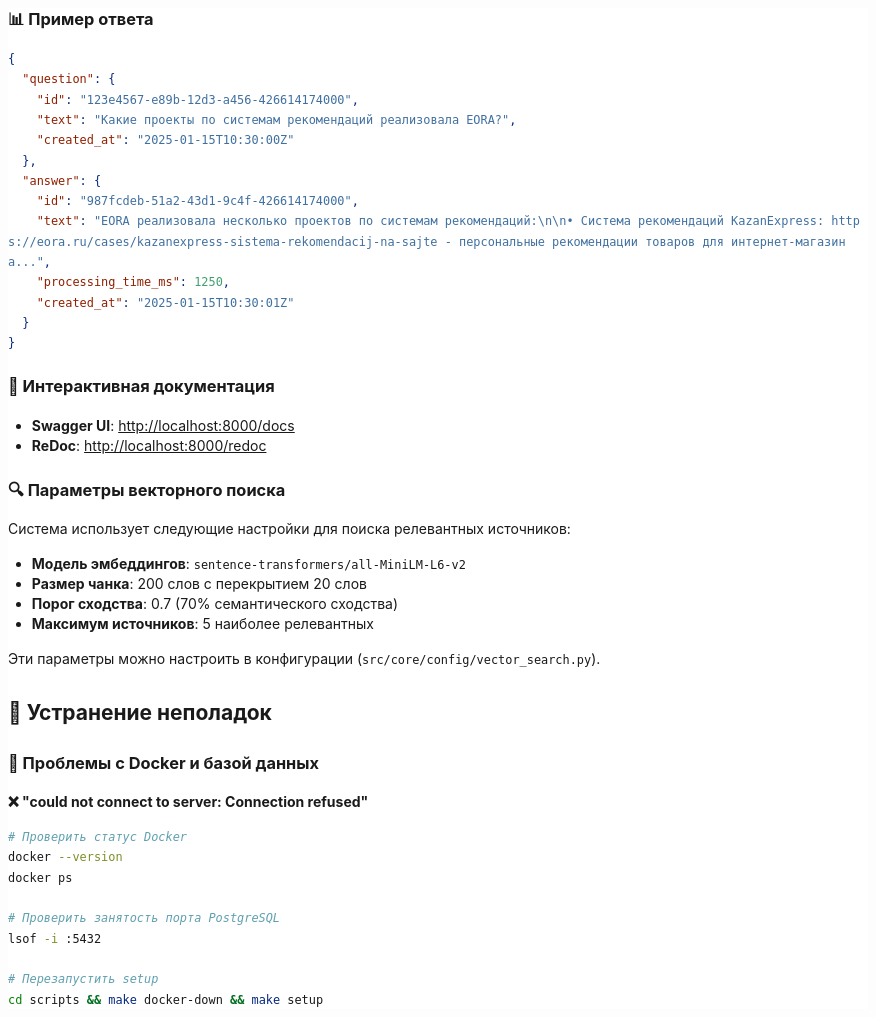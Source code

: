 ### 📊 Пример ответа

```json
{
  "question": {
    "id": "123e4567-e89b-12d3-a456-426614174000",
    "text": "Какие проекты по системам рекомендаций реализовала EORA?",
    "created_at": "2025-01-15T10:30:00Z"
  },
  "answer": {
    "id": "987fcdeb-51a2-43d1-9c4f-426614174000",
    "text": "EORA реализовала несколько проектов по системам рекомендаций:\n\n• Система рекомендаций KazanExpress: https://eora.ru/cases/kazanexpress-sistema-rekomendacij-na-sajte - персональные рекомендации товаров для интернет-магазина...",
    "processing_time_ms": 1250,
    "created_at": "2025-01-15T10:30:01Z"
  }
}
```

### 📖 Интерактивная документация

- **Swagger UI**: [http://localhost:8000/docs](http://localhost:8000/docs)
- **ReDoc**: [http://localhost:8000/redoc](http://localhost:8000/redoc)

### 🔍 Параметры векторного поиска

Система использует следующие настройки для поиска релевантных источников:
- **Модель эмбеддингов**: `sentence-transformers/all-MiniLM-L6-v2`
- **Размер чанка**: 200 слов с перекрытием 20 слов
- **Порог сходства**: 0.7 (70% семантического сходства)
- **Максимум источников**: 5 наиболее релевантных

Эти параметры можно настроить в конфигурации (`src/core/config/vector_search.py`).

## 🚨 Устранение неполадок

### 🐳 Проблемы с Docker и базой данных

**❌ "could not connect to server: Connection refused"**
```bash
# Проверить статус Docker
docker --version
docker ps

# Проверить занятость порта PostgreSQL
lsof -i :5432

# Перезапустить setup
cd scripts && make docker-down && make setup
```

——

→ What is needed: Copy out the entries verbatim and leave the images out.

→ Result:
Source code

: ### 📊 Пример ответа

```json
{
  "question": {
    "id": "123e4567-e89b-12d3-a456-426614174000",
    "text": "Какие проекты по системам рекомендаций реализовала EORA?",
    "created_at": "2025-01-15T10:30:00Z"
  },
  "answer": {
    "id": "987fcdeb-51a2-43d1-9c4f-426614174000",
    "text": "EORA реализовала несколько проектов по системам рекомендаций:\n\n• Система рекомендаций KazanExpress: https://eora.ru/cases/kazanexpress-sistema-rekomendacij-na-sajte - персональные рекомендации товаров для интернет-магазина...",
    "processing_time_ms": 1250,
    "created_at": "2025-01-15T10:30:01Z"
  }
}
```

### 📖 Интерактивная документация

- **Swagger UI**: [http://localhost:8000/docs](http://localhost:8000/docs)
- **ReDoc**: [http://localhost:8000/redoc](http://localhost:8000/redoc)

### 🔍 Параметры векторного поиска

Система использует следующие настройки для поиска релевантных источников:
- **Модель эмбеддингов**: `sentence-transformers/all-MiniLM-L6-v2`
- **Размер чанка**: 200 слов с перекрытием 20 слов
- **Порог сходства**: 0.7 (70% семантического сходства)
- **Максимум источников**: 5 наиболее релевантных

Эти параметры можно настроить в конфигурации (`src/core/config/vector_search.py`).

## 🚨 Устранение неполадок

### 🐳 Проблемы с Docker и базой данных

**❌ "could not connect to server: Connection refused"**
```bash
# Проверить статус Docker
docker --version
docker ps

# Проверить занятость порта PostgreSQL
lsof -i :5432

# Перезапустить setup
cd scripts && make docker-down && make setup
```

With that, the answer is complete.